[Task description] Starting at the line that contains "Admin Console] 中可见。", output each line through the end of the data exactly, and nothing more.

[Records for processing]
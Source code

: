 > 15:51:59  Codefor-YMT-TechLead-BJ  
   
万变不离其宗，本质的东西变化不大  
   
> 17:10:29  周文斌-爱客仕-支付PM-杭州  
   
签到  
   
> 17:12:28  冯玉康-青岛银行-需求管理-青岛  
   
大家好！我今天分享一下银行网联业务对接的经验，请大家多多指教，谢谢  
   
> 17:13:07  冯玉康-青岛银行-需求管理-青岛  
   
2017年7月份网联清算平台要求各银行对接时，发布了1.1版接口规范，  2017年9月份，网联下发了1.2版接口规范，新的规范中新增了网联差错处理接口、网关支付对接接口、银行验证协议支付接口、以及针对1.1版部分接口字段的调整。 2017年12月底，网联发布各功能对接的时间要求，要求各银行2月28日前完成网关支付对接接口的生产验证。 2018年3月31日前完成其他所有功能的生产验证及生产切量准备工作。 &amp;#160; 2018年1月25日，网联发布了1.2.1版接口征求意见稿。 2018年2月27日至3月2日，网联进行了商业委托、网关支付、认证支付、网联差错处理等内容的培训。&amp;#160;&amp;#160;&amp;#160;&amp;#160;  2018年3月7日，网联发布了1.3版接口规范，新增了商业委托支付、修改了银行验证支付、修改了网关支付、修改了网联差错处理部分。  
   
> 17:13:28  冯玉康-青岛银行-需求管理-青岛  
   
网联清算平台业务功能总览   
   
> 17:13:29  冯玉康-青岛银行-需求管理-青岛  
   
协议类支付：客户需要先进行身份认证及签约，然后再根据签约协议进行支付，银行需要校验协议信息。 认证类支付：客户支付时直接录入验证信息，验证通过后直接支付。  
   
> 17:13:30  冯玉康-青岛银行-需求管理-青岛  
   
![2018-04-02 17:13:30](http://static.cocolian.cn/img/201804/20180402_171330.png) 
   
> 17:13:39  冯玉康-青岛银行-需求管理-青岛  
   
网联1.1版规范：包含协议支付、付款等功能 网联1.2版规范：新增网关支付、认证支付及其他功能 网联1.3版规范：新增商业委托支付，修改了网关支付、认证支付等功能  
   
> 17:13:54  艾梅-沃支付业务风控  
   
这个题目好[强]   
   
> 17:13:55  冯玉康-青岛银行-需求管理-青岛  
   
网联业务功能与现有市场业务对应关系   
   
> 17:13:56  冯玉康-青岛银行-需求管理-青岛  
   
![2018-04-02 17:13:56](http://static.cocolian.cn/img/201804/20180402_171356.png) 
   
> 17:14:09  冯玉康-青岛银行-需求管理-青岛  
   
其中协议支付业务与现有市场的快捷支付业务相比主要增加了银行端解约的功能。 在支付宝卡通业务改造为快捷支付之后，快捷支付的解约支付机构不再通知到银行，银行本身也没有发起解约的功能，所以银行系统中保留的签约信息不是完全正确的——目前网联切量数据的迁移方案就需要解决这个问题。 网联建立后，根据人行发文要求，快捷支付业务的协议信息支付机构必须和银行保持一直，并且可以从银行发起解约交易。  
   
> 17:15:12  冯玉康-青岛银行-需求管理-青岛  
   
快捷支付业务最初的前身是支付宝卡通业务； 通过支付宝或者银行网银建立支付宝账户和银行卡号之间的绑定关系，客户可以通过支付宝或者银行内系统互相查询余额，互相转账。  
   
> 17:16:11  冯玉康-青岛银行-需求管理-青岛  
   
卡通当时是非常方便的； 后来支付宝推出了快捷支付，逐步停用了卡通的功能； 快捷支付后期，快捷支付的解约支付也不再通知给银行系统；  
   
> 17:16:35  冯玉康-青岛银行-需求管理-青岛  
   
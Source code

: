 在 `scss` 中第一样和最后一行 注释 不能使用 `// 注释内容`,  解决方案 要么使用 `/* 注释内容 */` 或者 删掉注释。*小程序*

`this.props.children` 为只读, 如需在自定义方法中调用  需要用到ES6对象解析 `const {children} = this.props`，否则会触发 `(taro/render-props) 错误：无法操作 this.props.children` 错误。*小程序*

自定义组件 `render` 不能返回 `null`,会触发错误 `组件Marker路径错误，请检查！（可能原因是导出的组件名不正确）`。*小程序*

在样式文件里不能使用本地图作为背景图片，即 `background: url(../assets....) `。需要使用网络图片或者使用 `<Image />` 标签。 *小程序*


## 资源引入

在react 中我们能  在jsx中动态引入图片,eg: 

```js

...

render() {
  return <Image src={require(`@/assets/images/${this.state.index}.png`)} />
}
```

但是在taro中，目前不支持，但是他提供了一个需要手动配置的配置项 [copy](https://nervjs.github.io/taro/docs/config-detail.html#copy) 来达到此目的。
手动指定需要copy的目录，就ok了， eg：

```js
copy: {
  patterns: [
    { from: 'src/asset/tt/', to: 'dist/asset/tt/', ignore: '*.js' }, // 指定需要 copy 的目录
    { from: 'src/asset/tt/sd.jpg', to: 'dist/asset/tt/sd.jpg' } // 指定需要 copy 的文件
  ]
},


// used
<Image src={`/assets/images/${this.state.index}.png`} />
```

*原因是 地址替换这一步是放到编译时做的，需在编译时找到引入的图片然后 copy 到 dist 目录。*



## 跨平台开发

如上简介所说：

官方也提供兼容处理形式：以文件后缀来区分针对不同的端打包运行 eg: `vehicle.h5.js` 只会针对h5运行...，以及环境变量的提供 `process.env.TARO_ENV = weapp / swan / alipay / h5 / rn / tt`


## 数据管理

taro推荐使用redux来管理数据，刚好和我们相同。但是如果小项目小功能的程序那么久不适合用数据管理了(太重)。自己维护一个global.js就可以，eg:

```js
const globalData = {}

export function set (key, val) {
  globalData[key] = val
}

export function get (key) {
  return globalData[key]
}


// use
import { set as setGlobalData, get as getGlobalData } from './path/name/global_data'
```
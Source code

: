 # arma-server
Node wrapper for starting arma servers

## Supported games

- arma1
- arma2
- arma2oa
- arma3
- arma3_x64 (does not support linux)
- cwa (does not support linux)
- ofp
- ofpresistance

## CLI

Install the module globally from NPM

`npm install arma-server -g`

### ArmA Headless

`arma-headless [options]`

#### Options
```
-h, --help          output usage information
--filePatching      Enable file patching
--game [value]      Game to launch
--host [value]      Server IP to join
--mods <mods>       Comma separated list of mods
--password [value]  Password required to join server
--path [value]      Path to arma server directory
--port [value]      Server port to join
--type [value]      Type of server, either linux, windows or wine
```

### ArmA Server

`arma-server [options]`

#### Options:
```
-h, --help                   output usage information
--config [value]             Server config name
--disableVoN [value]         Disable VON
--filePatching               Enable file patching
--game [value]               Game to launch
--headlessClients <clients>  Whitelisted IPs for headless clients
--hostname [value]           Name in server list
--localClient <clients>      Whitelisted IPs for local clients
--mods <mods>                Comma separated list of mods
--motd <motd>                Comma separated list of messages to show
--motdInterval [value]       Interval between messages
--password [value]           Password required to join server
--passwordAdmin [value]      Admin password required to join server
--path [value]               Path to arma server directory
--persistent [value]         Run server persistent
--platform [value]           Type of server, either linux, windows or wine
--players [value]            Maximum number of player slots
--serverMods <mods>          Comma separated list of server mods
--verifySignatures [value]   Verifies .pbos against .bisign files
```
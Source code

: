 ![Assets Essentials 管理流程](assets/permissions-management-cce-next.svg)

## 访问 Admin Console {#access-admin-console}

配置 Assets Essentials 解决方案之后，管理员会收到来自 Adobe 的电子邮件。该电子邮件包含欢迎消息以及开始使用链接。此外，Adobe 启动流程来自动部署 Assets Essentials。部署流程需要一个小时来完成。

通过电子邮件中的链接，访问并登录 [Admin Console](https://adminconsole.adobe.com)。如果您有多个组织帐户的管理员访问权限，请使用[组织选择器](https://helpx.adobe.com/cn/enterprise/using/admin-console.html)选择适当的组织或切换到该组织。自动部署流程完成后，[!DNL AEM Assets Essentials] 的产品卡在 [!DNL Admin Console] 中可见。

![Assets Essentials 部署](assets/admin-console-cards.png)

[Finished exercise]
通过电子邮件中的链接，访问并登录 [Admin Console](https://adminconsole.adobe.com)。如果您有多个组织帐户的管理员访问权限，请使用[组织选择器](https://helpx.adobe.com/cn/enterprise/using/admin-console.html)选择适当的组织或切换到该组织。自动部署流程完成后，[!DNL AEM Assets Essentials] 的产品卡在 [!DNL Admin Console] 中可见。

![Assets Essentials 部署](assets/admin-console-cards.png)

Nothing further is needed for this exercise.